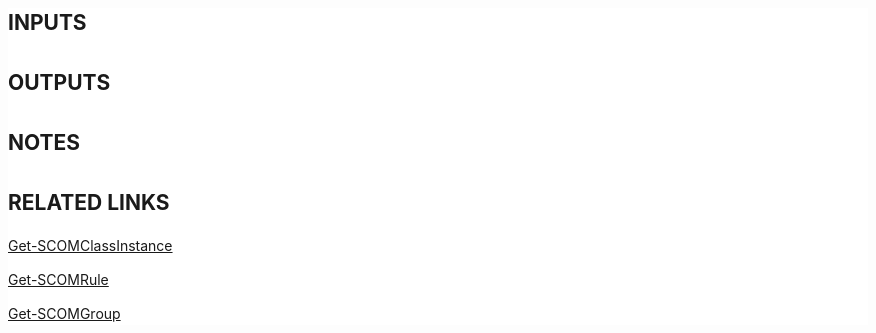 ## INPUTS

## OUTPUTS

## NOTES

## RELATED LINKS

[Get-SCOMClassInstance](xref:SystemCenter2016/OperationsManager/v1.0/Get-SCOMClassInstance.md)

[Get-SCOMRule](xref:SystemCenter2016/OperationsManager/v1.0/Get-SCOMRule.md)

[Get-SCOMGroup](xref:SystemCenter2016/OperationsManager/v1.0/Get-SCOMGroup.md)

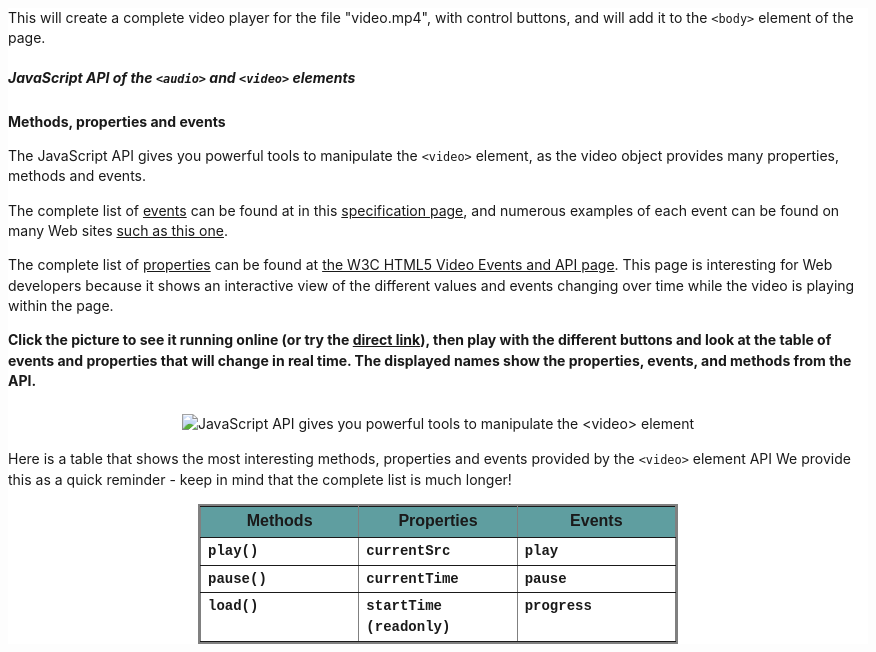 This will create a complete video player for the file "video.mp4", with control buttons, and will add it to the `<body>` element of the page.

##### JavaScript API of the `<audio>` and `<video>` elements

__Methods, properties and events__

The JavaScript API gives you powerful tools to manipulate the `<video>` element, as the video object provides many properties, methods and events.

The complete list of <u>events</u> can be found at in this [specification page](https://html.spec.whatwg.org/multipage/media.html#mediaevents), and numerous examples of each event can be found on many Web sites [such as this one](https://www.htmlgoodies.com/html5/tutorials/HTML5-Development-Class-Media-Events-3883356.htm#fbid=rRDjiexm8vR).

The complete list of <u>properties</u> can be found at [the W3C HTML5 Video Events and API page](https://www.w3.org/2010/05/video/mediaevents.html). This page is interesting for Web developers because it shows an interactive view of the different values and events changing over time while the video is playing within the page.

__Click the picture to see it running online (or try the [direct link](https://www.w3.org/2010/05/video/mediaevents.html)), then play with the different buttons and look at the table of events and properties that will change in real time. The displayed names show the properties, events, and methods from the API.__

<figure style="margin: 0.5em; text-align: center;">
  <img style="margin: 0.1em; padding-top: 0.5em; width: 40vw;"
    onclick="window.open('https://www.w3.org/2010/05/video/mediaevents.html')"
    src    ="https://tinyurl.com/14n0mvdk"
    alt    ="JavaScript API gives you powerful tools to manipulate the <video> element"
    title  ="JavaScript API gives you powerful tools to manipulate the <video> element"
  />
</figure>

Here is a table that shows the most interesting methods, properties and events provided by the `<video>` element API
We provide this as a quick reminder - keep in mind that the complete list is much longer!

<table style="max-width: 100%; border-collapse: collapse; border-spacing: 0px; table-layout: auto border: 2px solid #0f0505; background-color: transparent; margin: 0 auto; width: 50vw;" dir="ltr" rules="all" frame="box" cellpadding="10" border="2">
<tbody>
<tr>
<td style="text-align: center; background-color: cadetblue; width: 10%;"><span style="font-family: 'courier new', courier, monospace; font-size: medium;"><strong style="font-weight: bold; font-family: Arial, Helvetica, sans-serif;">Methods</strong></span></td>
<td style="text-align: center; background-color: cadetblue; width: 10%;"><span style="font-family: 'courier new', courier, monospace; font-size: medium;"><strong style="font-weight: bold; font-family: Arial, Helvetica, sans-serif;">Properties</strong></span></td>
<td style="text-align: center; background-color: cadetblue; width: 10%;"><span style="font-family: 'courier new', courier, monospace; font-size: medium;"><strong style="font-weight: bold; font-family: Arial, Helvetica, sans-serif;">Events</strong></span></td>
</tr>
<tr><td><strong><span style="font-family: 'courier new', courier, monospace;">play()</span></strong></td><td><strong><span style="font-family: 'courier new', courier, monospace;">currentSrc</span></strong></td><td><strong><span style="font-family: 'courier new', courier, monospace;">play</span></strong></td></tr>
<tr><td><strong><span style="font-family: 'courier new', courier, monospace;">pause()</span></strong></td><td><strong><span style="font-family: 'courier new', courier, monospace;">currentTime</span></strong></td><td><strong><span style="font-family: 'courier new', courier, monospace;">pause</span></strong></td></tr>
<tr><td><strong><span style="font-family: 'courier new', courier, monospace;">load()</span></strong></td><td><strong><span style="font-family: 'courier new', courier, monospace;">startTime (readonly)</span></strong></td><td><strong><span style="font-family: 'courier new', courier, monospace;">progress</span></strong></td></tr>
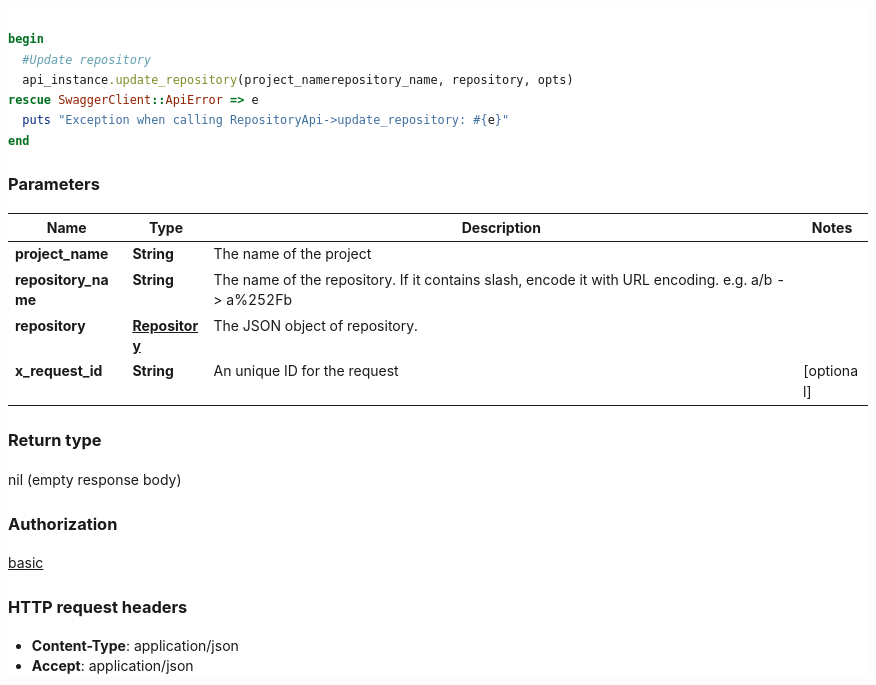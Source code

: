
 ```ruby

begin
  #Update repository
  api_instance.update_repository(project_namerepository_name, repository, opts)
rescue SwaggerClient::ApiError => e
  puts "Exception when calling RepositoryApi->update_repository: #{e}"
end
```

### Parameters

Name | Type | Description  | Notes
------------- | ------------- | ------------- | -------------
 **project_name** | **String**| The name of the project | 
 **repository_name** | **String**| The name of the repository. If it contains slash, encode it with URL encoding. e.g. a/b -&gt; a%252Fb | 
 **repository** | [**Repository**](Repository.md)| The JSON object of repository. | 
 **x_request_id** | **String**| An unique ID for the request | [optional] 

### Return type

nil (empty response body)

### Authorization

[basic](../README.md#basic)

### HTTP request headers

 - **Content-Type**: application/json
 - **Accept**: application/json



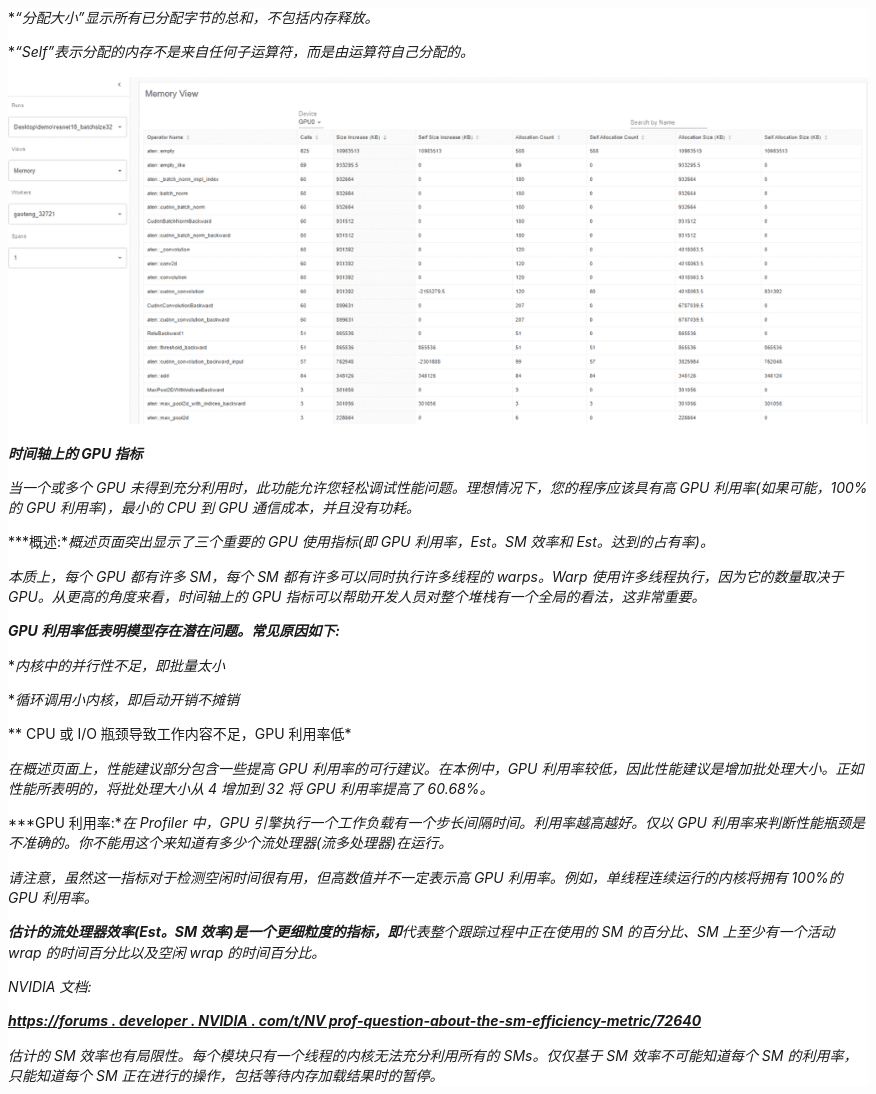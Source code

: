 **“分配大小”显示所有已分配字节的总和，不包括内存释放。*

**“Self”表示分配的内存不是来自任何子运算符，而是由运算符自己分配的。*

*![](img/764bad04ce8fbc3a609e29e06f60b5c4.png)*

***时间轴上的 GPU 指标***

*当一个或多个 GPU 未得到充分利用时，此功能允许您轻松调试性能问题。理想情况下，您的程序应该具有高 GPU 利用率(如果可能，100%的 GPU 利用率)，最小的 CPU 到 GPU 通信成本，并且没有功耗。*

***概述:**概述页面突出显示了三个重要的 GPU 使用指标(即 GPU 利用率，Est。SM 效率和 Est。达到的占有率)。*

*本质上，每个 GPU 都有许多 SM，每个 SM 都有许多可以同时执行许多线程的 warps。Warp 使用许多线程执行，因为它的数量取决于 GPU。从更高的角度来看，时间轴上的 GPU 指标可以帮助开发人员对整个堆栈有一个全局的看法，这非常重要。*

***GPU 利用率低表明模型存在潜在问题。常见原因如下:***

**内核中的并行性不足，即批量太小*

**循环调用小内核，即启动开销不摊销*

** CPU 或 I/O 瓶颈导致工作内容不足，GPU 利用率低*

*在概述页面上，性能建议部分包含一些提高 GPU 利用率的可行建议。在本例中，GPU 利用率较低，因此性能建议是增加批处理大小。正如性能所表明的，将批处理大小从 4 增加到 32 将 GPU 利用率提高了 60.68%。*

***GPU 利用率:**在 Profiler 中，GPU 引擎执行一个工作负载有一个步长间隔时间。利用率越高越好。仅以 GPU 利用率来判断性能瓶颈是不准确的。你不能用这个来知道有多少个流处理器(流多处理器)在运行。*

*请注意，虽然这一指标对于检测空闲时间很有用，但高数值并不一定表示高 GPU 利用率。例如，单线程连续运行的内核将拥有 100%的 GPU 利用率。*

***估计的流处理器效率(Est。SM 效率)是一个更细粒度的指标，即**代表整个跟踪过程中正在使用的 SM 的百分比、SM 上至少有一个活动 wrap 的时间百分比以及空闲 wrap 的时间百分比。*

*NVIDIA 文档:*

*[***https://forums . developer . NVIDIA . com/t/NV prof-question-about-the-sm-efficiency-metric/72640***](https://forums.developer.nvidia.com/t/nvprof-question-about-the-sm-efficiency-metric/72640)*

*估计的 SM 效率也有局限性。每个模块只有一个线程的内核无法充分利用所有的 SMs。仅仅基于 SM 效率不可能知道每个 SM 的利用率，只能知道每个 SM 正在进行的操作，包括等待内存加载结果时的暂停。*
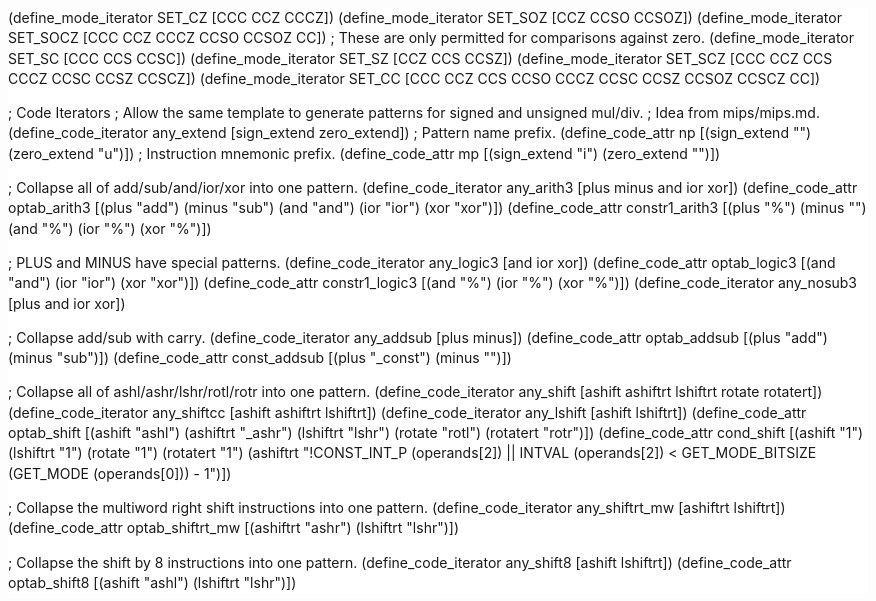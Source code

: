 (define_mode_iterator SET_CZ	[CCC CCZ CCCZ])
(define_mode_iterator SET_SOZ	[CCZ CCSO CCSOZ])
(define_mode_iterator SET_SOCZ	[CCC CCZ CCCZ CCSO CCSOZ CC])
; These are only permitted for comparisons against zero.
(define_mode_iterator SET_SC	[CCC CCS CCSC])
(define_mode_iterator SET_SZ	[CCZ CCS CCSZ])
(define_mode_iterator SET_SCZ	[CCC CCZ CCS CCCZ CCSC CCSZ CCSCZ])
(define_mode_iterator SET_CC	[CCC CCZ CCS CCSO CCCZ CCSC CCSZ CCSOZ CCSCZ CC])

; Code Iterators
; Allow the same template to generate patterns for signed and unsigned mul/div.
; Idea from mips/mips.md.
(define_code_iterator any_extend [sign_extend zero_extend])
; Pattern name prefix.
(define_code_attr np [(sign_extend "")  (zero_extend "u")])
; Instruction mnemonic prefix.
(define_code_attr mp [(sign_extend "i") (zero_extend "")])

; Collapse all of add/sub/and/ior/xor into one pattern.
(define_code_iterator any_arith3 [plus minus and ior xor])
(define_code_attr  optab_arith3 [(plus "add") (minus "sub")
				 (and "and") (ior "ior") (xor "xor")])
(define_code_attr  constr1_arith3 [(plus "%") (minus "")
				   (and "%") (ior "%") (xor "%")])

; PLUS and MINUS have special patterns.
(define_code_iterator any_logic3 [and ior xor])
(define_code_attr  optab_logic3 [(and "and") (ior "ior") (xor "xor")])
(define_code_attr  constr1_logic3 [(and "%") (ior "%") (xor "%")])
(define_code_iterator any_nosub3 [plus and ior xor])

; Collapse add/sub with carry.
(define_code_iterator any_addsub [plus minus])
(define_code_attr  optab_addsub [(plus "add") (minus "sub")])
(define_code_attr  const_addsub [(plus "_const") (minus "")])

; Collapse all of ashl/ashr/lshr/rotl/rotr into one pattern.
(define_code_iterator any_shift [ashift ashiftrt lshiftrt rotate rotatert])
(define_code_iterator any_shiftcc [ashift ashiftrt lshiftrt])
(define_code_iterator any_lshift [ashift lshiftrt])
(define_code_attr  optab_shift
	 [(ashift "ashl") (ashiftrt "_ashr") (lshiftrt "lshr")
	  (rotate "rotl") (rotatert "rotr")])
(define_code_attr  cond_shift
	[(ashift "1") (lshiftrt "1") (rotate "1") (rotatert "1")
	 (ashiftrt "!CONST_INT_P (operands[2]) || INTVAL (operands[2]) < GET_MODE_BITSIZE (GET_MODE (operands[0])) - 1")])

; Collapse the multiword right shift instructions into one pattern.
(define_code_iterator any_shiftrt_mw [ashiftrt lshiftrt])
(define_code_attr optab_shiftrt_mw [(ashiftrt "ashr") (lshiftrt "lshr")])

; Collapse the shift by 8 instructions into one pattern.
(define_code_iterator any_shift8 [ashift lshiftrt])
(define_code_attr  optab_shift8 [(ashift "ashl") (lshiftrt "lshr")])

-.-.-

Assigned task: Look through the material above for the string "into" and copy each line that has it.

Output of the task:
; Collapse all of add/sub/and/ior/xor into one pattern.
; Collapse all of ashl/ashr/lshr/rotl/rotr into one pattern.
; Collapse the multiword right shift instructions into one pattern.
; Collapse the shift by 8 instructions into one pattern.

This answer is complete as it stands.